══ INPUT
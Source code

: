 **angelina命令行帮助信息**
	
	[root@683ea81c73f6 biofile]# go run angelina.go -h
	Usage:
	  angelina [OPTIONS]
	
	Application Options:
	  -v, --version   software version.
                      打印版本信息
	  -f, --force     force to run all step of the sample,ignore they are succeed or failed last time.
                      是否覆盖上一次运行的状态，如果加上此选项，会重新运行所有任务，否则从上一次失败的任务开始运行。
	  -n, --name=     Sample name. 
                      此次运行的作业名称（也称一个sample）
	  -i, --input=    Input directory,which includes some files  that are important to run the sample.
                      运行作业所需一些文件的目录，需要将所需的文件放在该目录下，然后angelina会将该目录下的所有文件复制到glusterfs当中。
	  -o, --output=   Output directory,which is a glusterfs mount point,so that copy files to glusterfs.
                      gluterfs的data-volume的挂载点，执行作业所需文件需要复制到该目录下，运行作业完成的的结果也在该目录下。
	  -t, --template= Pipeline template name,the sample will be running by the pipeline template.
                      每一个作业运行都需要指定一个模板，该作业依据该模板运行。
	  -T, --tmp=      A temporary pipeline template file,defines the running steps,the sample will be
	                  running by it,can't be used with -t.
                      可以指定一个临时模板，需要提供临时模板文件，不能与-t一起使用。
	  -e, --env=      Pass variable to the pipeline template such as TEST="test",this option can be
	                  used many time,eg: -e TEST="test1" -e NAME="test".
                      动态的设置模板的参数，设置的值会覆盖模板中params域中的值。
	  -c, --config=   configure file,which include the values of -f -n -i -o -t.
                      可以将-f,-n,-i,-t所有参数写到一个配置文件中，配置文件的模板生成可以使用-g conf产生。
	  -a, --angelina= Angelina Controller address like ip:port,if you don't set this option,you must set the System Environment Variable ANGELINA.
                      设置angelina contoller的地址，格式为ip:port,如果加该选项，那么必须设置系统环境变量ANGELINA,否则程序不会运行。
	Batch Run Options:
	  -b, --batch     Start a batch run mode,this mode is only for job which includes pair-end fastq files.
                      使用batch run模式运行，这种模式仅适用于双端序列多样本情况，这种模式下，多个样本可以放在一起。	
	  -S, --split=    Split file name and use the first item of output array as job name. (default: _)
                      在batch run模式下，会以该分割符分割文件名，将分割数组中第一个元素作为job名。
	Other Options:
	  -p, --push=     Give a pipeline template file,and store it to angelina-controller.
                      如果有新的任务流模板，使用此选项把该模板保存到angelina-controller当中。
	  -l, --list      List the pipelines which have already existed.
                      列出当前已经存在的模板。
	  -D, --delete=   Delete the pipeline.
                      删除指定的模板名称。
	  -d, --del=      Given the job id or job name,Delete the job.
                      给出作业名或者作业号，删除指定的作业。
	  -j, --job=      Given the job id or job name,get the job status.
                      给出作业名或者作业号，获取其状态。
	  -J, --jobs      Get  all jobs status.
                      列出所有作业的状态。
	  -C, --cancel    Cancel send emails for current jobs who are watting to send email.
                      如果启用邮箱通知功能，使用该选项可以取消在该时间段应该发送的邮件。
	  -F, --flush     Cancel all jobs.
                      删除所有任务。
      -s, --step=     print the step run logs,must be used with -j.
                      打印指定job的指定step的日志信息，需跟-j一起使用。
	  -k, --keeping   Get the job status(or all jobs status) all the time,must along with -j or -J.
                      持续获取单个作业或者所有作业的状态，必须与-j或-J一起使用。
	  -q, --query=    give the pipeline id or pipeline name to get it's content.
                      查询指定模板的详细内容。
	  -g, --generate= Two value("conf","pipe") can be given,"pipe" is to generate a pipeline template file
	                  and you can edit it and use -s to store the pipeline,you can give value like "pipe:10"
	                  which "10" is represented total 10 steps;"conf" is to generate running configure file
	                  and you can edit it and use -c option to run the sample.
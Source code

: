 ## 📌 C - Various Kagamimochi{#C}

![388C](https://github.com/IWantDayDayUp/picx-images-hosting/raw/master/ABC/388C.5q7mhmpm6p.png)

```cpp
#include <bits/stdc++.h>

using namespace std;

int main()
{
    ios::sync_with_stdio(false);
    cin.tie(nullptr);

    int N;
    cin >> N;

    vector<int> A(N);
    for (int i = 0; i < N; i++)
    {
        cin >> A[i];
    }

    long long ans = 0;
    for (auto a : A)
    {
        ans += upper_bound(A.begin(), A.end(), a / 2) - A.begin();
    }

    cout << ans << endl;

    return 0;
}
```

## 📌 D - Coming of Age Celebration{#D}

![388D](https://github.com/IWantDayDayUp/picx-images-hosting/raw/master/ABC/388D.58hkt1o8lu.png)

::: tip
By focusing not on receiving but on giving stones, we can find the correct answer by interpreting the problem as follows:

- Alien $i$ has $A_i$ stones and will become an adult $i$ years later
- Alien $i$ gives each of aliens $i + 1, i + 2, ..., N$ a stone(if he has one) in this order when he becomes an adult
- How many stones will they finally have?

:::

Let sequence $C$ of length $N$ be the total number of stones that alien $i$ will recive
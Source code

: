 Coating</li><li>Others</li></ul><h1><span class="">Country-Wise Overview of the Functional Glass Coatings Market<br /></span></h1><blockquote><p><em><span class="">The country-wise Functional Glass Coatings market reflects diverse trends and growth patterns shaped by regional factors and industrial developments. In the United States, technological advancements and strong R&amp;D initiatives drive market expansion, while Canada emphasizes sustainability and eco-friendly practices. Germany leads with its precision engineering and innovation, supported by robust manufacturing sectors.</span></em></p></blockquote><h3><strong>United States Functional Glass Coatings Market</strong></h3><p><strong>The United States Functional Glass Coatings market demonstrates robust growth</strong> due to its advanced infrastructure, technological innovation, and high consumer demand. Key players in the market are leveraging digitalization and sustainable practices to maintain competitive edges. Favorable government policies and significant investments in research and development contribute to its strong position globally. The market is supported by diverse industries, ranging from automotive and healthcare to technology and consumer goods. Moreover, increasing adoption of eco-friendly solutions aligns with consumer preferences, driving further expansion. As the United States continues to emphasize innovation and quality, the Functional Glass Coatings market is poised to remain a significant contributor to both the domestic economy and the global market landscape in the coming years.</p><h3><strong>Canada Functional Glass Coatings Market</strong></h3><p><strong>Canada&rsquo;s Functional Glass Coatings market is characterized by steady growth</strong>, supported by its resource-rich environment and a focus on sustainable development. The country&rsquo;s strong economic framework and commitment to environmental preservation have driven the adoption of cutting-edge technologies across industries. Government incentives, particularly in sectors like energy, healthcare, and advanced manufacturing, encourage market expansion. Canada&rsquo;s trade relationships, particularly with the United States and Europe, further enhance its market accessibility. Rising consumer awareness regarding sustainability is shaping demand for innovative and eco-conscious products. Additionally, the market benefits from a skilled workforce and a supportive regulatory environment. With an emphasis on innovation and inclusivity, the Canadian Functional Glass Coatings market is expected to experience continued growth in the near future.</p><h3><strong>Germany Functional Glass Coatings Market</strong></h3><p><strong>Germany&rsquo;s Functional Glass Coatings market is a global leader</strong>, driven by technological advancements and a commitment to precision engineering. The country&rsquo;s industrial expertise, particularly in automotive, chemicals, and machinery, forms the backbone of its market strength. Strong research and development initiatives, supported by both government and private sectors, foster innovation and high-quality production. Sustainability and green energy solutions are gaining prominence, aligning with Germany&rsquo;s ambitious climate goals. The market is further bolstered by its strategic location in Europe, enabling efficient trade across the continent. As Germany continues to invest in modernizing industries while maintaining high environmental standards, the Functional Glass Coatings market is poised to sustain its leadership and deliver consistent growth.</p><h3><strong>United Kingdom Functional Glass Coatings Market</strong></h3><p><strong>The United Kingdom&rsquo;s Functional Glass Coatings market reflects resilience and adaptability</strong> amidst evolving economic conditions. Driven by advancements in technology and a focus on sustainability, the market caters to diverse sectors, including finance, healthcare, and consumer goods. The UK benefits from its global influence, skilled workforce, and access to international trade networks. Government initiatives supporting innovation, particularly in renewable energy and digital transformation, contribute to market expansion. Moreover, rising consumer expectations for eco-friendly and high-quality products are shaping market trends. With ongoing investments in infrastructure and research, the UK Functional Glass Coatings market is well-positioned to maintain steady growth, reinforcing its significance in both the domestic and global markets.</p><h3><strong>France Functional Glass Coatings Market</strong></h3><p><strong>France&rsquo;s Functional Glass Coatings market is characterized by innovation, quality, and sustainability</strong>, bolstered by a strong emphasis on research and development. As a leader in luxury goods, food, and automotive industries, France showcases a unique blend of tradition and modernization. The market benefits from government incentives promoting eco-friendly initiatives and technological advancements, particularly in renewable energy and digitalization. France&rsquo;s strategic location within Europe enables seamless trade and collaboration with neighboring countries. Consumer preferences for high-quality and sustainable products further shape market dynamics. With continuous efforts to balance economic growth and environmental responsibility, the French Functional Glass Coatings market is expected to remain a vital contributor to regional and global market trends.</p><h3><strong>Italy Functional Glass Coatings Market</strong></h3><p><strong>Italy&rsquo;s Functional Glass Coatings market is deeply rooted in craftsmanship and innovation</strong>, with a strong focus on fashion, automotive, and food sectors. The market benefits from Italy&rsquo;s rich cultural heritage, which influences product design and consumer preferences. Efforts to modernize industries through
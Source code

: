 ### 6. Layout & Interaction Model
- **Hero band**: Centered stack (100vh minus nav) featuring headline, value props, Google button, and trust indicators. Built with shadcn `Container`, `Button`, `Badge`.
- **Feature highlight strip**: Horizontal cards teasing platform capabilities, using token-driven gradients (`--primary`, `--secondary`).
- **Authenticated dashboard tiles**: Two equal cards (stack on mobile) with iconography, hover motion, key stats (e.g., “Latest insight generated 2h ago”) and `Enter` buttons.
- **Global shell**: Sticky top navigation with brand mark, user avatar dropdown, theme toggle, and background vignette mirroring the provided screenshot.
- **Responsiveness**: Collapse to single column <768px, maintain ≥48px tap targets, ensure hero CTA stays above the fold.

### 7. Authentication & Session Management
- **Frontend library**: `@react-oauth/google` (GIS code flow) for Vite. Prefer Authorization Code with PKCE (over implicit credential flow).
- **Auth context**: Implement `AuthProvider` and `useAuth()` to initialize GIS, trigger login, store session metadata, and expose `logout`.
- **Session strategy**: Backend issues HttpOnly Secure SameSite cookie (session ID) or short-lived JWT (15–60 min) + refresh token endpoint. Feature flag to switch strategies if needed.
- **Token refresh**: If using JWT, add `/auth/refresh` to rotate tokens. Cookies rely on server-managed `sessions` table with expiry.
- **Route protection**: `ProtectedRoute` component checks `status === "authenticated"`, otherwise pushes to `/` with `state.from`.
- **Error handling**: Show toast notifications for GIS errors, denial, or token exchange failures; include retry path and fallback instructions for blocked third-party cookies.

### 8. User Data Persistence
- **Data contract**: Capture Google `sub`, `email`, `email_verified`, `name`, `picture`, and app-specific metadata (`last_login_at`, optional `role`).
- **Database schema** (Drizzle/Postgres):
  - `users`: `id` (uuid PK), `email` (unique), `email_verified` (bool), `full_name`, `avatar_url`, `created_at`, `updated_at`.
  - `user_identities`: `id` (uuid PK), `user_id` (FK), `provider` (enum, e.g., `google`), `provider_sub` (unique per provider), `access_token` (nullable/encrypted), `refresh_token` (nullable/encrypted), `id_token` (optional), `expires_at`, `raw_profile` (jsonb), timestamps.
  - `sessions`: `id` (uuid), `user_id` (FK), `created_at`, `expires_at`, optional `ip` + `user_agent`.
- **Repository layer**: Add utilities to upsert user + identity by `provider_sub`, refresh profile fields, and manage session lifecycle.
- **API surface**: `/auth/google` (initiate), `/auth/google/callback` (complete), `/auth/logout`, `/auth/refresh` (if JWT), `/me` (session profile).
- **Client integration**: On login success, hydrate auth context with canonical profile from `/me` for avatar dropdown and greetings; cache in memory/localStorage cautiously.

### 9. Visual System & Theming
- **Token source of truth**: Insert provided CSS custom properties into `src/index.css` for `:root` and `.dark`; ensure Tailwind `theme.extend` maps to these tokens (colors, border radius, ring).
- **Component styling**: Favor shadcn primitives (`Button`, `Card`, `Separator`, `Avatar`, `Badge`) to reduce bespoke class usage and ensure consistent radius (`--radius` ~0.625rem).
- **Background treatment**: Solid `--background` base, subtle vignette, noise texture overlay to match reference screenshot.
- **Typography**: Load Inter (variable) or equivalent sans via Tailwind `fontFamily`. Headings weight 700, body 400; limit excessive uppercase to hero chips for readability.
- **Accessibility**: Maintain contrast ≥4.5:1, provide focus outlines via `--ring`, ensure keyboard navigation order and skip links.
════
**PROBLEM TO SOLVE**
Please show the lines in the entries above that hold the string "stack".

**RESULT BELOW**
- **Hero band**: Centered stack (100vh minus nav) featuring headline, value props, Google button, and trust indicators. Built with shadcn `Container`, `Button`, `Badge`.
- **Authenticated dashboard tiles**: Two equal cards (stack on mobile) with iconography, hover motion, key stats (e.g., “Latest insight generated 2h ago”) and `Enter` buttons.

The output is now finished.